Costa and Kallick have defined 16 habits of mind necessary for success.  These are:
  • persistence and perseverance
  • managing impulsivity and thinking before acting
  • listening with understanding and empathy - being able to perceive another's point of view
  • thinking flexibly and being able to change perspectives
  • metacognition - being aware of your own thoughts and actions and how they affect others
  • striving for accuracy and precision
  • questioning and problem posing
  • applying past knowledge to novel situations - using what you have learnt
  • thinking and communicating with clarity and precision
  • gathering data through all the senses
  • creating, imagining and innovating
  • responding with wonderment and awe
  • taking responsible risks - living on the edge of your competence
  • humor - being able to laugh at yourself 
  • thinking independently and being able to learn from others and work together
  • learning from experience 
Costa and Kallick point out that these habits are never fully mastered, instead learners must continually practice, modify and refine them.

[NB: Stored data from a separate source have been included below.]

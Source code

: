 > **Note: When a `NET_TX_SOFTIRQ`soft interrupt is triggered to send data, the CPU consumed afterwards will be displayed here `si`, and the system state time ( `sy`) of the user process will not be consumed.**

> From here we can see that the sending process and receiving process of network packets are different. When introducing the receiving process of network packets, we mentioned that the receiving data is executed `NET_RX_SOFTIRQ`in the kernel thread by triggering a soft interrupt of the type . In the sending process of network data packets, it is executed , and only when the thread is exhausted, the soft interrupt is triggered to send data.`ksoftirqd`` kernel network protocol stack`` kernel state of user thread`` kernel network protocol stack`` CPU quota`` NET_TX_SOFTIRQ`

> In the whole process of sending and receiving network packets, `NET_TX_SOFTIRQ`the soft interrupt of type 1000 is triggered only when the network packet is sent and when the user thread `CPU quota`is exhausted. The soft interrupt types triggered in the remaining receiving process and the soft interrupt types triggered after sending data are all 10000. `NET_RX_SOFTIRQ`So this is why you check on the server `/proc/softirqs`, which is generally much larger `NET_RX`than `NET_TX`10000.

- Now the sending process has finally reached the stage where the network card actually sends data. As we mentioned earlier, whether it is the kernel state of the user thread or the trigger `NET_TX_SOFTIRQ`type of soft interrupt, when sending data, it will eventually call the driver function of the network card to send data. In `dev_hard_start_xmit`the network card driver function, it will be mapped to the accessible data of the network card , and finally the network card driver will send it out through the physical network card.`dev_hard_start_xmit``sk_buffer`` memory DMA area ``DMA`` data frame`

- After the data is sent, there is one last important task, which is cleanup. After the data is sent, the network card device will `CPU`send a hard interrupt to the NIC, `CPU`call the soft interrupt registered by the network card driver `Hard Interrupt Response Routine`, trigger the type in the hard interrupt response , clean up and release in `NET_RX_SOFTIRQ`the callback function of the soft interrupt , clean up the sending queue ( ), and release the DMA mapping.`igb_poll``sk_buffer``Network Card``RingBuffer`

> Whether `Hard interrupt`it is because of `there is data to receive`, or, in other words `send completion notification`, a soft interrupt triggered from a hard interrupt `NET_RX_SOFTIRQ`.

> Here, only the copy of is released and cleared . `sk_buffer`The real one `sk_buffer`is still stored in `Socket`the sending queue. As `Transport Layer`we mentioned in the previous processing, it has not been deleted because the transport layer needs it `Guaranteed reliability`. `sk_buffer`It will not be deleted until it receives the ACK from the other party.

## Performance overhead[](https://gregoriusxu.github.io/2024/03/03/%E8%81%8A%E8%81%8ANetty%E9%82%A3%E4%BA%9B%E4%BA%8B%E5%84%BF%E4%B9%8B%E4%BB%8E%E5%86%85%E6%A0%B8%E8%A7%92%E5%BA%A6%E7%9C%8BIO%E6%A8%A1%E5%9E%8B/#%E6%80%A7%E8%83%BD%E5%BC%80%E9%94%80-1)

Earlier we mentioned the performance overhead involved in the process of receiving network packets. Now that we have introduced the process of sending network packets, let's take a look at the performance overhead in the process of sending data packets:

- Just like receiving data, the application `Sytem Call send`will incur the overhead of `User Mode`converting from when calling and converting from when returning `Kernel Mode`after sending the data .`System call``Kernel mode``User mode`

How does this impact on the 21st century curriculum?  Costa and Kallick write that today several mind shifts are needed:
  • from knowing the right answers, to knowing how to behave when the answers are not readily apparent.  In curriculum terms this involves changing from valuing knowledge acquisition to valuing knowledge production.
  • from transmitting meaning to constructing meaning.  Humans don't just get ideas, they make ideas, often collaborating with others to share knowledge.  The curriculum needs to change emphasis from having learners acquire our meanings to having their construct shared meanings which may not necessarily be the meanings we wanted them to construct.
  • from external evaluation to self-assessment - if we are focus on the process then we cannot just measure the product.  The new purpose of evaluation is to have students learn how to become self-evaluative.
21st century teachers need to let go more.  They need to be comfortable with the uncomfortable.  As Costa and Kallick write:
Growth and change are found in disequilibrium, not balance.

Photo Credit:  Worlds Afloat by Michael Feist AttributionNoncommercialShare Alike 

1 comment:

  1. Great thoughts! I am especially struck by this question as I have pointed this out myself to colleagues and friends:
    "As I looked over this list I asked myself, were not these also the skills employed by the Wright brothers as they designed and tested their first airplane, or by Albert Einstein when he published the theory of relativity, or by Thomas Edison, one of the most prolific inventors in history?"

    What is new is the tools teachers need to embrace. And administrators and politicians need to get out of the way and let us do it.